Segment Start: Extracted records

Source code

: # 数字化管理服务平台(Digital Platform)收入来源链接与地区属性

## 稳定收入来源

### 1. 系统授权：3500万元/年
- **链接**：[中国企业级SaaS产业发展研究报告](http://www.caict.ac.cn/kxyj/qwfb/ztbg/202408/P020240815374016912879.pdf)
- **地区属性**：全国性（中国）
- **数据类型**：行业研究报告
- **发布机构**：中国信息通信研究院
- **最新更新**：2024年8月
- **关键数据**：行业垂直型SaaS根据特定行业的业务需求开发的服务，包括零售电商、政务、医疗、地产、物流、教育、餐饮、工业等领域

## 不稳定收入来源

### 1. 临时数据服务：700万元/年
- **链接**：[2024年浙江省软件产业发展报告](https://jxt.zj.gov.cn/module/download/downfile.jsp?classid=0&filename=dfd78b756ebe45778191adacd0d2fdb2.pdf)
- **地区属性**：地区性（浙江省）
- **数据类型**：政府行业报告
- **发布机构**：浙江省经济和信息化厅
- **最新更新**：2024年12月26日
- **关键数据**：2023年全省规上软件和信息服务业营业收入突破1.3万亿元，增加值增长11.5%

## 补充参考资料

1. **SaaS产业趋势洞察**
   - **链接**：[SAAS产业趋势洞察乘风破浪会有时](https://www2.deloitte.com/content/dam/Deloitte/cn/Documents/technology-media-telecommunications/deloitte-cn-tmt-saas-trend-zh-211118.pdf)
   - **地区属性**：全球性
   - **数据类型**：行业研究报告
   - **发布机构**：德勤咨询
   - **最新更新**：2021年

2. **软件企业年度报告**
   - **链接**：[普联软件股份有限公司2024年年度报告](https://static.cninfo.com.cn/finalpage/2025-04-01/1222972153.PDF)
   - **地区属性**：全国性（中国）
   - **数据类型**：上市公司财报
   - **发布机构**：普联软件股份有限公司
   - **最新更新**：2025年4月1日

Segment End: Extracted records
Segment Start: Extracted records

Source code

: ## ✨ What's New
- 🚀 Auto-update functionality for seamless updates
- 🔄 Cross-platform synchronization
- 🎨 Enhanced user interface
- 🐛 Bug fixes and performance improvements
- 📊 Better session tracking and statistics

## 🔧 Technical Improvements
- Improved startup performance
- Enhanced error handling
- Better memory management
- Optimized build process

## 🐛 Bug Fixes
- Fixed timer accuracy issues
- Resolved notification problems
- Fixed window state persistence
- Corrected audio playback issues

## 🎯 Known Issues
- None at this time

Segment End: Extracted records

Output the lines above exactly, but only those between the line holding "- Enhanced error handling" and the line holding "- None at this time", inclusive.

- Enhanced error handling
- Better memory management
- Optimized build process

## 🐛 Bug Fixes
- Fixed timer accuracy issues
- Resolved notification problems
- Fixed window state persistence
- Corrected audio playback issues

## 🎯 Known Issues
- None at this time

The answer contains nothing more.